The first three years were exciting; now I'm getting bored

For three years we had relentless focus on the core business. We were really good at what we did and resisted any suggestions that we do something new. I got bored and started to look for new business areas for us. Everyday I would come up with something new and race around trying to get everyone excited about it. Each new idea was rebuffed and people told me to get focused and move the business forward so we could get to the point where we could sell it.

I decided to look for potential buyers. I came up with long lists and then talked to everyone about them. Everyone said this was premature and a waste of time and bandwidth.

I can’t get myself refocused on the business. It is boring and I am doing to same thing over and over again.

Our raw materials on hand quadrupled while our sales had only doubled; I had no idea why

The team said we needed a bigger warehouse. The stock of raw materials was growing as we grew and the finished orders were piling up in the loading bay. We had racks from floor to ceiling.

I’m a great believer in analytics, so I started to find the data I needed to see what was going on. When we rented the warehouse, it was supposed to handle three times our existing volumes, so something was wrong. I looked at the relationship between raw materials and sales and this showed that we had increased the raw materials on hand by four times and sales had only doubled. But it was the finished stock that really scared me. We had 12 weeks stock on hand – our bench mark was 45 days. How had this happened?

I knew we were using more cash than we planned and this explained why. Before I lost my temper with the team I realized it was my responsibility for finding these things and asking the right questions. I was distracted by other parts of the business and not paying enough attention to the inventory and stock.

The financial model that got funded isn't one we're committed to

I’ve been working on the financial model for over a month. We’ve been over and over it and I think we have it pretty much right. We included it with the business plan to a range of investors. The first response focused on the gross margin and our pricing strategy. We answered all the questions and modified the model. The second investor was concerned about the growth and working capital requirements. The third investor wanted us to lease our equipment rather than buy it.

All three wanted to invest subject to their concerns. When we factored all their input into the model the results were very different from our original ideas. Their input meant the cash flow was better but margins were depressed and the cash flows remained negative for a longer period. 

We sent the revised model back to the investors. They all had additional questions and suggestions and wanted more modifications. We then went to the investor who we hope would lead the round to see if we could get some consensus and agreement around one model. The investor agreed and we closed the round, but it took three months longer than we had planned for, took up a lot of time, and left us with a plan that we weren’t that committed to, but we did have the money.

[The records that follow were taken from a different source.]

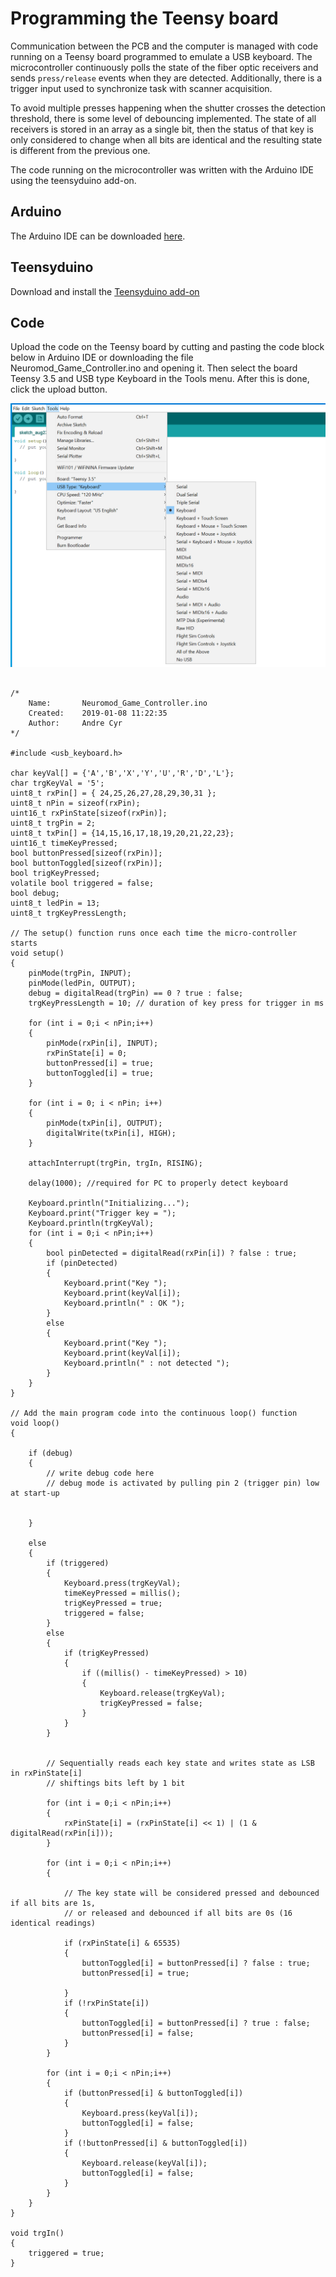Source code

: # Programming the Teensy board

Communication between the PCB and the computer is managed with code running on a Teensy board programmed to emulate a USB keyboard. The microcontroller continuously polls the state of the fiber optic receivers and sends `press/release` events when they are detected. Additionally, there is a trigger input used to synchronize task with scanner acquisition.

To avoid multiple presses happening when the shutter crosses the detection threshold, there is some level of debouncing implemented. The state of all receivers is stored in an array as a single bit, then the status of that key is only considered to change when all bits are identical and the resulting state is different from the previous one.

The code running on the microcontroller was written with the Arduino IDE using the teensyduino add-on.

## Arduino

The Arduino IDE can be downloaded [here](https://www.arduino.cc/).

## Teensyduino

Download and install the [Teensyduino add-on](https://www.pjrc.com/teensy/td_download.html)

## Code

Upload the code on the Teensy board by cutting and pasting the code block below in Arduino IDE or downloading the file Neuromod_Game_Controller.ino and opening it. Then select the board Teensy 3.5 and USB type Keyboard in the Tools menu. After this is done, click the upload button.

<img src="./_static/teensy/Teensy_as_Keyboard.png" alt="" width="800"/><br>

```

/*
    Name:       Neuromod_Game_Controller.ino
    Created:	2019-01-08 11:22:35
    Author:     Andre Cyr
*/

#include <usb_keyboard.h>

char keyVal[] = {'A','B','X','Y','U','R','D','L'};
char trgKeyVal = '5';
uint8_t rxPin[] = { 24,25,26,27,28,29,30,31 };
uint8_t nPin = sizeof(rxPin);
uint16_t rxPinState[sizeof(rxPin)];
uint8_t trgPin = 2;
uint8_t txPin[] = {14,15,16,17,18,19,20,21,22,23};
uint16_t timeKeyPressed;
bool buttonPressed[sizeof(rxPin)];
bool buttonToggled[sizeof(rxPin)];
bool trigKeyPressed;
volatile bool triggered = false;
bool debug;
uint8_t ledPin = 13;
uint8_t trgKeyPressLength;

// The setup() function runs once each time the micro-controller starts
void setup()
{
	pinMode(trgPin, INPUT);
	pinMode(ledPin, OUTPUT);
	debug = digitalRead(trgPin) == 0 ? true : false;
	trgKeyPressLength = 10; // duration of key press for trigger in ms

	for (int i = 0;i < nPin;i++)
	{
		pinMode(rxPin[i], INPUT);
		rxPinState[i] = 0;
		buttonPressed[i] = true;
		buttonToggled[i] = true;
	}

	for (int i = 0; i < nPin; i++)
	{
		pinMode(txPin[i], OUTPUT);
		digitalWrite(txPin[i], HIGH);
	}

	attachInterrupt(trgPin, trgIn, RISING);

	delay(1000); //required for PC to properly detect keyboard

	Keyboard.println("Initializing...");
	Keyboard.print("Trigger key = ");
	Keyboard.println(trgKeyVal);
	for (int i = 0;i < nPin;i++)
	{
		bool pinDetected = digitalRead(rxPin[i]) ? false : true;
		if (pinDetected)
		{
			Keyboard.print("Key ");
			Keyboard.print(keyVal[i]);
			Keyboard.println(" : OK ");
		}
		else
		{
			Keyboard.print("Key ");
			Keyboard.print(keyVal[i]);
			Keyboard.println(" : not detected ");
		}
	}
}

// Add the main program code into the continuous loop() function
void loop()
{

	if (debug)
	{
		// write debug code here
		// debug mode is activated by pulling pin 2 (trigger pin) low at start-up


	}

	else
	{
		if (triggered)
		{
			Keyboard.press(trgKeyVal);
			timeKeyPressed = millis();
			trigKeyPressed = true;
			triggered = false;
		}
		else
		{
			if (trigKeyPressed)
			{
				if ((millis() - timeKeyPressed) > 10)
				{
					Keyboard.release(trgKeyVal);
					trigKeyPressed = false;
				}
			}
		}


		// Sequentially reads each key state and writes state as LSB in rxPinState[i]
		// shiftings bits left by 1 bit

		for (int i = 0;i < nPin;i++)
		{
			rxPinState[i] = (rxPinState[i] << 1) | (1 & digitalRead(rxPin[i]));
		}

		for (int i = 0;i < nPin;i++)
		{

			// The key state will be considered pressed and debounced if all bits are 1s,
			// or released and debounced if all bits are 0s (16 identical readings)

			if (rxPinState[i] & 65535)
			{
				buttonToggled[i] = buttonPressed[i] ? false : true;
				buttonPressed[i] = true;

			}
			if (!rxPinState[i])
			{
				buttonToggled[i] = buttonPressed[i] ? true : false;
				buttonPressed[i] = false;
			}
		}

		for (int i = 0;i < nPin;i++)
		{
			if (buttonPressed[i] & buttonToggled[i])
			{
				Keyboard.press(keyVal[i]);
				buttonToggled[i] = false;
			}
			if (!buttonPressed[i] & buttonToggled[i])
			{
				Keyboard.release(keyVal[i]);
				buttonToggled[i] = false;
			}
		}
	}
}

void trgIn()
{
	triggered = true;
}



```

As my public profile grew, I had less responsibility running the business

Our business was featured in a major newspaper and then our products won a international award for the best educational platform. We were all proud of our achievements. Speaking invitations started to come in and I thought this would be great for publicity.

The next thing I knew, I was travelling four months a year to speak at conferences and universities. I really enjoyed all the new people I was meeting and I thought I was doing a lot of good for the business. The more I travelled, the easier it was to raise money. We recruited over 40 new people and won two major government contracts. When I was home, I still acted as the CEO, but I had more and more trouble inserting myself back into the business. So much was happening when I was away that it took a lot of time to catch up. There were new people in the company I hadn’t met and new customers I didn’t know.

The COO was now running the company and I was distant from the day to-day operations. At one of the quarterly Board Meetings I was asked to step down as CEO and become Chairman. I don’t know how I feel about this but I wish it had been my choice to make.